**Work instruction**
From the line containing "provide unbiased estimators" down to the line containing "repeated measures of" in the records below, reproduce every line exactly, ends included, and omit all others.

**Stored data**
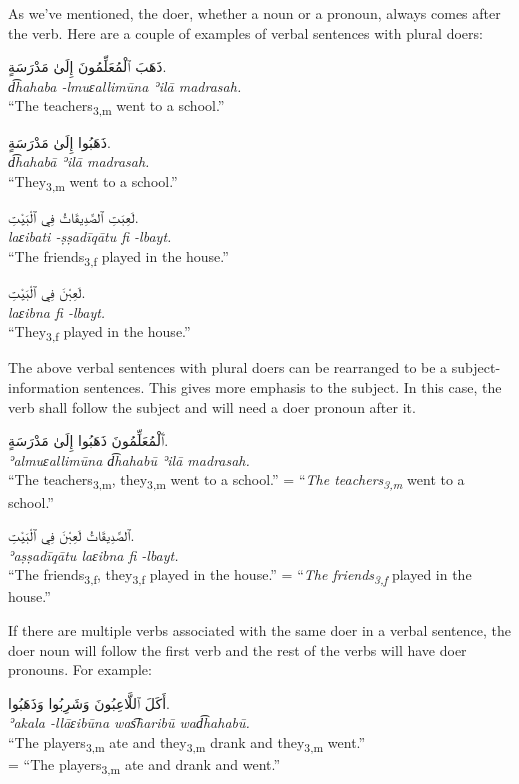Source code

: \documentclass[
  10pt,
]{book}
\begin{document}
As we've mentioned, the doer, whether a noun or a pronoun, always comes after the verb. Here are a couple of examples of verbal sentences with plural doers:

\foreignlanguage{arabic}{ذَهَبَ ٱلْمُعَلِّمُونَ إِلَىٰ مَدْرَسَةٍ.}\\
\emph{d͡hahaba -lmuɛallimūna ʾilā madrasah.}\\
\enquote{The teachers\textsubscript{3,m} went to a school.}

\foreignlanguage{arabic}{ذَهَبُوا إِلَىٰ مَدْرَسَةٍ.}\\
\emph{d͡hahabā ʾilā madrasah.}\\
\enquote{They\textsubscript{3,m} went to a school.}

\foreignlanguage{arabic}{لَعِبَتِ ٱلصَّدِيقَاتُ فِي ٱلْبَيْتِ.}\\
\emph{laɛibati -ṣṣadīqātu fi -lbayt.}\\
\enquote{The friends\textsubscript{3,f} played in the house.}

\foreignlanguage{arabic}{لَعِبْنَ فِي ٱلْبَيْتِ.}\\
\emph{laɛibna fi -lbayt.}\\
\enquote{They\textsubscript{3,f} played in the house.}

The above verbal sentences with plural doers can be rearranged to be a subject-information sentences. This gives more emphasis to the subject. In this case, the verb shall follow the subject and will need a doer pronoun after it.

\foreignlanguage{arabic}{ٱَلْمُعَلِّمُونَ ذَهَبُوا إِلَىٰ مَدْرَسَةٍ.}\\
\emph{ʾalmuɛallimūna d͡hahabū ʾilā madrasah.}\\
\enquote{The teachers\textsubscript{3,m}, they\textsubscript{3,m} went to a school.}
= \enquote{\emph{The teachers\textsubscript{3,m}} went to a school.}

\foreignlanguage{arabic}{ٱلصَّدِيقَاتُ لَعِبْنَ فِي ٱلْبَيْتِ.}\\
\emph{ʾaṣṣadīqātu laɛibna fi -lbayt.}\\
\enquote{The friends\textsubscript{3,f}, they\textsubscript{3,f} played in the house.}
= \enquote{\emph{The friends\textsubscript{3,f}} played in the house.}

If there are multiple verbs associated with the same doer in a verbal sentence, the doer noun will follow the first verb and the rest of the verbs will have doer pronouns. For example:

\foreignlanguage{arabic}{أَکَلَ ٱللَّاعِبُونَ وَشَرِبُوا وَذَهَبُوا.}\\
\emph{ʾakala -llāɛibūna was͡haribū wad͡hahabū.}\\
\enquote{The players\textsubscript{3,m} ate and they\textsubscript{3,m} drank and they\textsubscript{3,m} went.}\\
= \enquote{The players\textsubscript{3,m} ate and drank and went.}
\end{document}
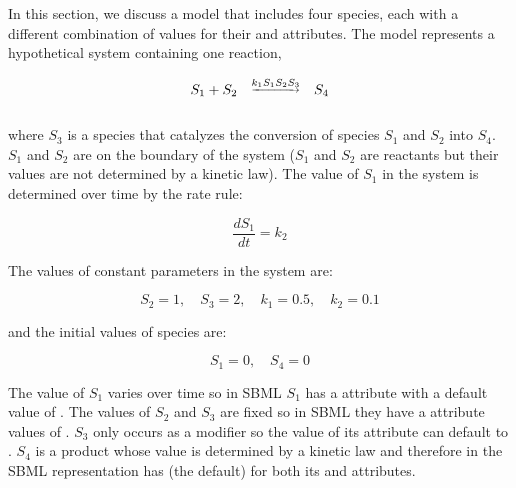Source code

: In this section, we discuss a model that includes four species,
each with a different combination of values for their
 and  attributes.  The model
represents a hypothetical system containing one reaction,
\begin{linenomath}
\begin{equation*}
  \begin{array}{@{}ccc@{}}
    S_1 + S_2 & \overset{\underrightarrow{k_1 S_1 S_2 S_3}}{} & S_4 \\ \\[-4pt]
  \end{array}
\end{equation*}
\end{linenomath}
where $S_3$ is a species that catalyzes the conversion of species
$S_1$ and $S_2$ into $S_4$.  $S_1$ and $S_2$ are on the boundary
of the system (\ie $S_1$ and $S_2$ are reactants but their values
are not determined by a kinetic law).  The value of $S_1$ in the
system is determined over time by the rate rule:
\begin{linenomath}
\begin{equation*}
  \dfrac{d S_1}{d t} = k_2
\end{equation*}
\end{linenomath}
The values of constant parameters in the system are:
\begin{linenomath}
\begin{equation*}
    S_2 = 1, \quad S_3 = 2, \quad k_1 = 0.5, \quad k_2 = 0.1
  \end{equation*}
\end{linenomath}
and the initial values of species are:
\begin{linenomath}
\begin{equation*}
    S_1 = 0, \quad S_4 = 0
\end{equation*}
\end{linenomath}

The value of $S_1$ varies over time so in SBML $S_1$ has a
 attribute with a default value of .  The
values of $S_2$ and $S_3$ are fixed so in SBML they have a
 attribute values of .  $S_3$ only occurs as
a modifier so the value of its  attribute can
default to .  $S_4$ is a product whose value is
determined by a kinetic law and therefore in the SBML
representation has  (the default) for both its
 and  attributes.

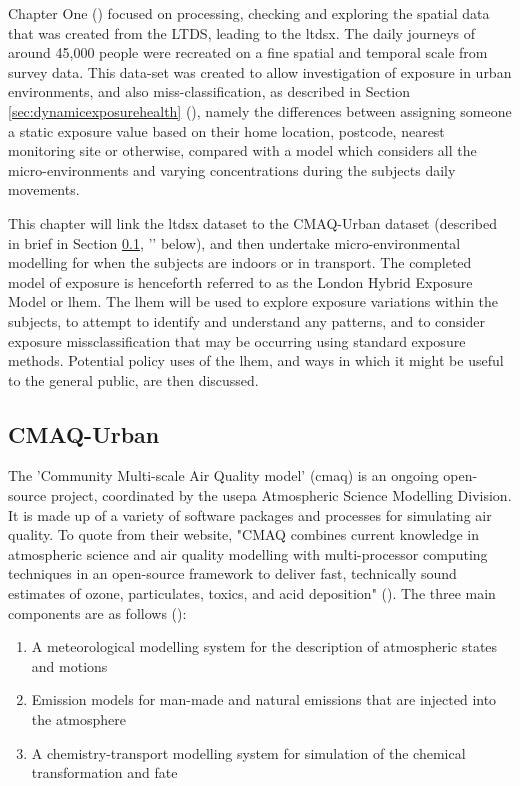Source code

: Chapter One () focused on processing, checking and exploring the spatial data that was created from the LTDS, leading to the \gls{ltdsx}. The daily journeys of around 45,000 people were recreated on a fine spatial and temporal scale from survey data. This data-set was created to allow investigation of exposure in urban environments, and also miss-classification, as described in Section \ref{sec:dynamicexposurehealth} (), namely the differences between assigning someone a static exposure value based on their home location, postcode, nearest monitoring site or otherwise, compared with a model which considers all the micro-environments and varying concentrations during the subjects daily movements.

This chapter will link the \gls{ltdsx} dataset to the CMAQ-Urban dataset (described in brief in Section \ref{subsec:cmaq_urban}, '' below), and then undertake micro-environmental modelling for when the subjects are indoors or in transport. The completed model of exposure is henceforth referred to as the London Hybrid Exposure Model or \gls{lhem}. The \gls{lhem} will be used to explore exposure variations within the subjects, to attempt to identify and understand any patterns, and to consider exposure missclassification that may be occurring using standard exposure methods. Potential policy uses of the \gls{lhem}, and ways in which it might be useful to the general public, are then discussed.

\subsection{CMAQ-Urban}
\label{subsec:cmaq_urban}

The 'Community Multi-scale Air Quality model' (\gls{cmaq}) is an ongoing open-source project, coordinated by the \gls{usepa} Atmospheric Science Modelling Division. It is made up of a variety of software packages and processes for simulating air quality. To quote from their website, "CMAQ combines current knowledge in atmospheric science and air quality modelling with multi-processor computing techniques in an open-source framework to deliver fast, technically sound estimates of ozone, particulates, toxics, and acid deposition" (\cite{UnitedStatesEnvironmentalProtectionAgency2014}). The three main components are as follows (\cite{CMASCentre}):

\begin{enumerate}
\item A meteorological modelling system for the description of atmospheric states and motions
\item Emission models for man-made and natural emissions that are injected into the atmosphere
\item A chemistry-transport modelling system for simulation of the chemical transformation and fate
\end{enumerate}

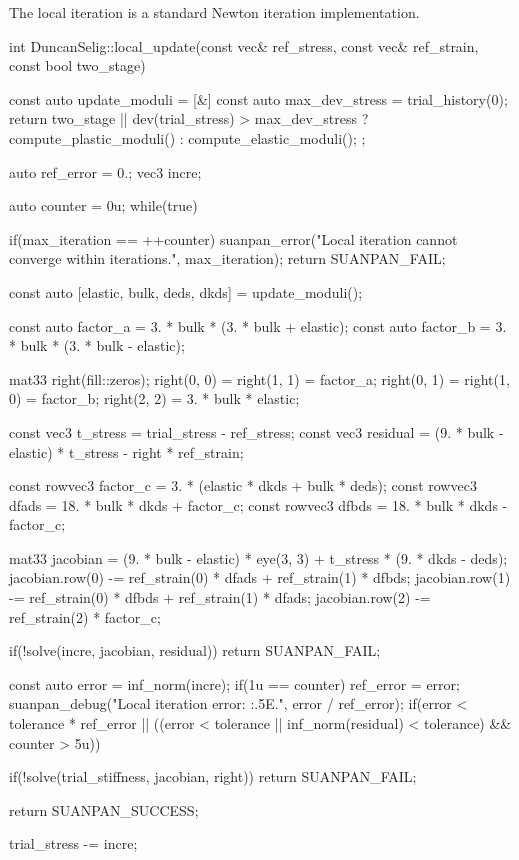 The local iteration is a standard Newton iteration implementation.
\begin{cppcode}
int DuncanSelig::local_update(const vec& ref_stress, const vec& ref_strain, const bool two_stage) {
    const auto update_moduli = [&] {
        const auto max_dev_stress = trial_history(0);
        return two_stage || dev(trial_stress) > max_dev_stress ? compute_plastic_moduli() : compute_elastic_moduli();
    };

    auto ref_error = 0.;
    vec3 incre;

    auto counter = 0u;
    while(true) {
        if(max_iteration == ++counter) {
            suanpan_error("Local iteration cannot converge within {} iterations.\n", max_iteration);
            return SUANPAN_FAIL;
        }

        const auto [elastic, bulk, deds, dkds] = update_moduli();

        const auto factor_a = 3. * bulk * (3. * bulk + elastic);
        const auto factor_b = 3. * bulk * (3. * bulk - elastic);

        mat33 right(fill::zeros);
        right(0, 0) = right(1, 1) = factor_a;
        right(0, 1) = right(1, 0) = factor_b;
        right(2, 2) = 3. * bulk * elastic;

        const vec3 t_stress = trial_stress - ref_stress;
        const vec3 residual = (9. * bulk - elastic) * t_stress - right * ref_strain;

        const rowvec3 factor_c = 3. * (elastic * dkds + bulk * deds);
        const rowvec3 dfads = 18. * bulk * dkds + factor_c;
        const rowvec3 dfbds = 18. * bulk * dkds - factor_c;

        mat33 jacobian = (9. * bulk - elastic) * eye(3, 3) + t_stress * (9. * dkds - deds);
        jacobian.row(0) -= ref_strain(0) * dfads + ref_strain(1) * dfbds;
        jacobian.row(1) -= ref_strain(0) * dfbds + ref_strain(1) * dfads;
        jacobian.row(2) -= ref_strain(2) * factor_c;

        if(!solve(incre, jacobian, residual)) return SUANPAN_FAIL;

        const auto error = inf_norm(incre);
        if(1u == counter) ref_error = error;
        suanpan_debug("Local iteration error: {:.5E}.\n", error / ref_error);
        if(error < tolerance * ref_error || ((error < tolerance || inf_norm(residual) < tolerance) && counter > 5u)) {
            if(!solve(trial_stiffness, jacobian, right)) return SUANPAN_FAIL;

            return SUANPAN_SUCCESS;
        }

        trial_stress -= incre;
    }
}
\end{cppcode}

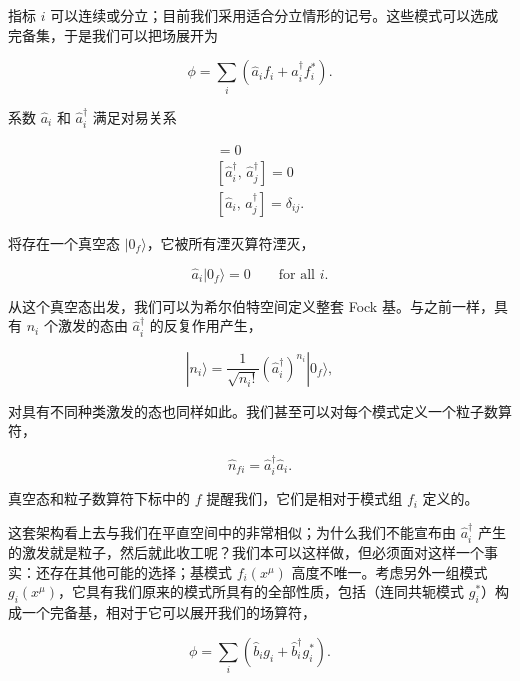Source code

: 指标 $i$ 可以连续或分立；目前我们采用适合分立情形的记号。这些模式可以选成完备集，于是我们可以把场展开为

\begin{equation*}
\phi = \sum_i\left(\hat{a}_i f_i + \hat{a}^{\dagger}_i f^{*}_i\right).
\tag{9.97}
\end{equation*}

系数 $\hat{a}_i$ 和 $\hat{a}^{\dagger}_i$ 满足对易关系

\begin{gather*}
[\hat{a}_i,\, \hat{a}_j] = 0 \\
[\hat{a}^{\dagger}_i,\, \hat{a}^{\dagger}_j] = 0 \\
[\hat{a}_i,\, \hat{a}^{\dagger}_j] = \delta_{ij}.
\tag{9.98}
\end{gather*}

将存在一个真空态 $|0_f\rangle$，它被所有湮灭算符湮灭，

\begin{equation*}
\hat{a}_i|0_f\rangle = 0 \qquad \text{for all } i.
\tag{9.99}
\end{equation*}

从这个真空态出发，我们可以为希尔伯特空间定义整套 Fock 基。与之前一样，具有 $n_i$ 个激发的态由 $\hat{a}^{\dagger}_i$ 的反复作用产生，

\begin{equation*}
|n_i\rangle = \frac{1}{\sqrt{n_i!}}\left(\hat{a}^{\dagger}_i\right)^{n_i}|0_f\rangle,
\tag{9.100}
\end{equation*}

对具有不同种类激发的态也同样如此。我们甚至可以对每个模式定义一个粒子数算符，

\begin{equation*}
\hat{n}_{fi} = \hat{a}^{\dagger}_i\hat{a}_i.
\tag{9.101}
\end{equation*}

真空态和粒子数算符下标中的 $f$ 提醒我们，它们是相对于模式组 $f_i$ 定义的。

这套架构看上去与我们在平直空间中的非常相似；为什么我们不能宣布由 $\hat{a}^{\dagger}_i$ 产生的激发就是粒子，然后就此收工呢？我们本可以这样做，但必须面对这样一个事实：还存在其他可能的选择；基模式 $f_i(x^{\mu})$ 高度不唯一。考虑另外一组模式 $g_i(x^{\mu})$，它具有我们原来的模式所具有的全部性质，包括（连同共轭模式 $g^{*}_i$）构成一个完备基，相对于它可以展开我们的场算符，

\begin{equation*}
\phi = \sum_i\left(\hat{b}_i g_i + \hat{b}^{\dagger}_i g^{*}_i\right).
\tag{9.102}
\end{equation*}

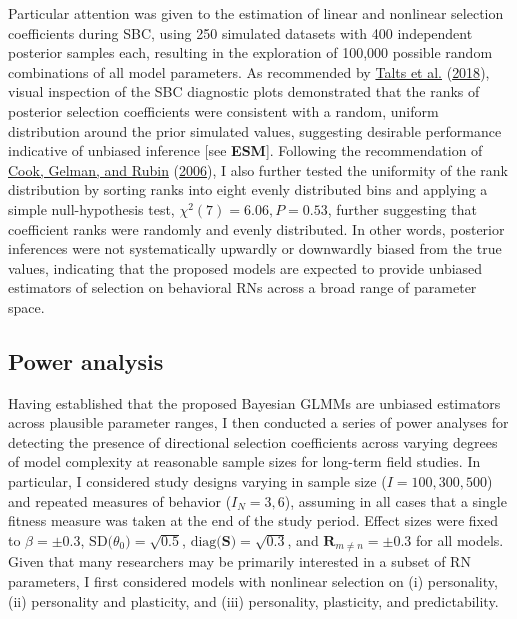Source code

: \documentclass{article}
\begin{document}
Particular attention was given to the estimation of linear and nonlinear
selection coefficients during SBC, using 250 simulated datasets with 400
independent posterior samples each, resulting in the exploration of
100,000 possible random combinations of all model parameters. As
recommended by \protect\hyperlink{ref-Talts2018}{Talts et al.}
(\protect\hyperlink{ref-Talts2018}{2018}), visual inspection of the SBC
diagnostic plots demonstrated that the ranks of posterior selection
coefficients were consistent with a random, uniform distribution around
the prior simulated values, suggesting desirable performance indicative
of unbiased inference {[}see \textbf{ESM}{]}. Following the
recommendation of \protect\hyperlink{ref-Cook2006}{Cook, Gelman, and
Rubin} (\protect\hyperlink{ref-Cook2006}{2006}), I also further tested
the uniformity of the rank distribution by sorting ranks into eight
evenly distributed bins and applying a simple null-hypothesis test,
\(\chi^2(7)=6.06, P = 0.53\), further suggesting that coefficient ranks
were randomly and evenly distributed. In other words, posterior
inferences were not systematically upwardly or downwardly biased from
the true values, indicating that the proposed models are expected to
provide unbiased estimators of selection on behavioral RNs across a
broad range of parameter space.

\hypertarget{power-analysis}{%
\subsection{Power analysis}\label{power-analysis}}

Having established that the proposed Bayesian GLMMs are unbiased
estimators across plausible parameter ranges, I then conducted a series
of power analyses for detecting the presence of directional selection
coefficients across varying degrees of model complexity at reasonable
sample sizes for long-term field studies. In particular, I considered
study designs varying in sample size (\(I = 100, 300, 500\)) and
repeated measures of behavior (\(I_{N} = 3,6\)), assuming in all cases
that a single fitness measure was taken at the end of the study period.
Effect sizes were fixed to \(\beta = \pm 0.3\),
\(\mathrm{SD(}{\theta_0})=\sqrt{0.5}\),
\(\mathrm{diag({\boldsymbol{S}}})=\sqrt{0.3}\), and
\(\mathrm{\boldsymbol{R}}_{m \neq n}=\pm 0.3\) for all models. Given
that many researchers may be primarily interested in a subset of RN
parameters, I first considered models with nonlinear selection on (i)
personality, (ii) personality and plasticity, and (iii) personality,
plasticity, and predictability.
\end{document}
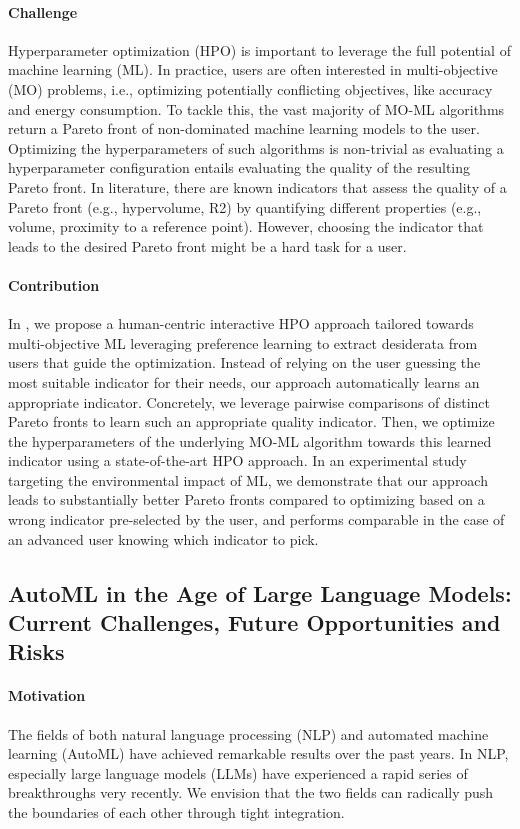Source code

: \paragraph{Challenge} Hyperparameter optimization (HPO) is important to leverage the full potential of machine learning (ML).
In practice, users are often interested in multi-objective (MO) problems, i.e., optimizing potentially conflicting objectives, like accuracy and energy consumption.
To tackle this, the vast majority of MO-ML algorithms return a Pareto front of non-dominated machine learning models to the user.
Optimizing the hyperparameters of such algorithms is non-trivial as evaluating a hyperparameter configuration entails evaluating the quality of the resulting Pareto front.
In literature, there are known indicators that assess the quality of a Pareto front (e.g., hypervolume, R2) by quantifying different properties (e.g., volume, proximity to a reference point).
However, choosing the indicator that leads to the desired Pareto front might be a hard task for a user.

\paragraph{Contribution} In , we propose a human-centric interactive HPO approach tailored towards multi-objective ML leveraging preference learning to extract desiderata from users that guide the optimization.
Instead of relying on the user guessing the most suitable indicator for their needs, our approach automatically learns an appropriate indicator.
Concretely, we leverage pairwise comparisons of distinct Pareto fronts to learn such an appropriate quality indicator.
Then, we optimize the hyperparameters of the underlying MO-ML algorithm towards this learned indicator using a state-of-the-art HPO approach.
In an experimental study targeting the environmental impact of ML, we demonstrate that our approach leads to substantially better Pareto fronts compared to optimizing based on a wrong indicator pre-selected by the user, and performs comparable in the case of an advanced user knowing which indicator to pick.


\subsection*{AutoML in the Age of Large Language Models: Current Challenges, Future Opportunities and Risks}

\paragraph{Motivation} The fields of both natural language processing (NLP) and automated machine learning (AutoML) have achieved remarkable results over the past years.
In NLP, especially large language models (LLMs) have experienced a rapid series of breakthroughs very recently.
We envision that the two fields can radically push the boundaries of each other through tight integration.

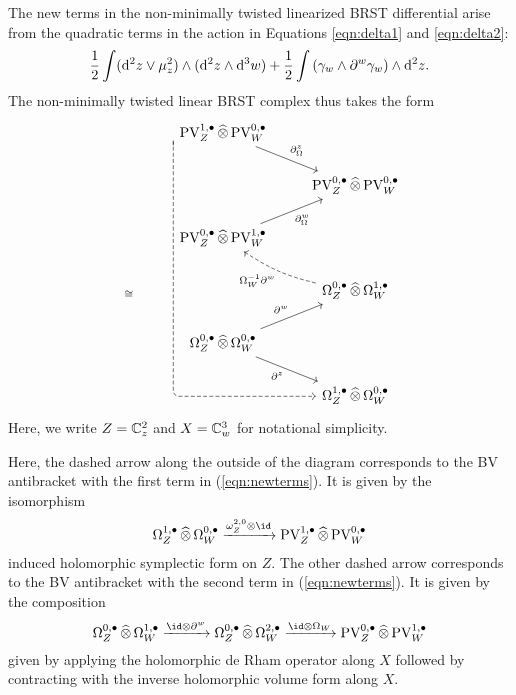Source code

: The new terms in the non-minimally twisted linearized BRST differential arise from the quadratic terms in the action in Equations \eqref{eqn:delta1} and \eqref{eqn:delta2}:
\begin{equation}\label{eqn:newterms}
  \frac{1}{2} \int ({\rm d}^2 z \vee \mu_z^2) \wedge ({\rm d}^2 z \wedge {\rm d}^3 w) + \frac{1}{2} \int \left(\gamma_w \wedge \partial^w \gamma_w \right) \wedge {\rm d}^2 z .
\end{equation}
The non-minimally twisted linear BRST complex thus takes the form
\[
  \begin{tikzcd}
  & \PV^{1,\bu}_Z \hotimes \PV^{0,\bu}_W \ar[dr, "\div^z"] \ar[dashed, rounded corners, to path={ -- ([yshift=-2ex]\tikztostart.west) |- ([xshift=-1.5ex]\tikztotarget.west) -- (\tikztotarget)}, dddddr]\\
  & & \PV^{0,\bu}_Z \hotimes \PV^{0,\bu}_W \\
 & \PV^{0,\bu}_Z \hotimes \PV^{1,\bu}_W \ar[ur, "\div^w"'] & \\
\;_{\cong}  & & \Omega^{0,\bu}_Z \hotimes \Omega^{1,\bu}_W \ar[ul, dashed, bend left = 10, "\Omega^{-1}_W \partial^w"]\\
 & \Omega^{0,\bu}_Z \hotimes \Omega^{0,\bu}_W \ar[ur, "\partial^w"] \ar[dr,"\partial^z"'] \\
  & & \Omega^{1,\bu}_Z \hotimes \Omega^{0,\bu}_W
  \end{tikzcd}
\]
Here, we write $Z = \mathbb C^2_z$ and $X = \mathbb C^3_w$ for notational simplicity. 

Here, the dashed arrow along the outside of the diagram corresponds to the BV antibracket with the first term in (\ref{eqn:newterms}).
It is given by the isomorphism 
\[
\Omega^{1,\bu}_Z \hotimes \Omega^{0,\bu}_W \xto{\omega^{2,0}_Z \otimes \id} \PV^{1,\bu}_Z \hotimes \PV^{0,\bu}_W
\]
induced holomorphic symplectic form on $Z$. 
The other dashed arrow corresponds to the BV antibracket with the second term in (\ref{eqn:newterms}).
It is given by the composition
\[
\Omega^{0,\bu}_Z \hotimes \Omega^{1,\bu}_W \xto{\id \otimes \del^w} \Omega^{0,\bu}_Z \hotimes \Omega^{2,\bu}_W \xto{\id \otimes \Omega_W} \PV^{0,\bu}_Z \hotimes \PV^{1,\bu}_W
\]
given by applying the holomorphic de Rham operator along $X$ followed by contracting with the inverse holomorphic volume form along $X$.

**Response for this exercise**
provide unbiased estimators of selection on behavioral RNs across a
broad range of parameter space.

\hypertarget{power-analysis}{%
\subsection{Power analysis}\label{power-analysis}}

Having established that the proposed Bayesian GLMMs are unbiased
estimators across plausible parameter ranges, I then conducted a series
of power analyses for detecting the presence of directional selection
coefficients across varying degrees of model complexity at reasonable
sample sizes for long-term field studies. In particular, I considered
study designs varying in sample size (\(I = 100, 300, 500\)) and
repeated measures of behavior (\(I_{N} = 3,6\)), assuming in all cases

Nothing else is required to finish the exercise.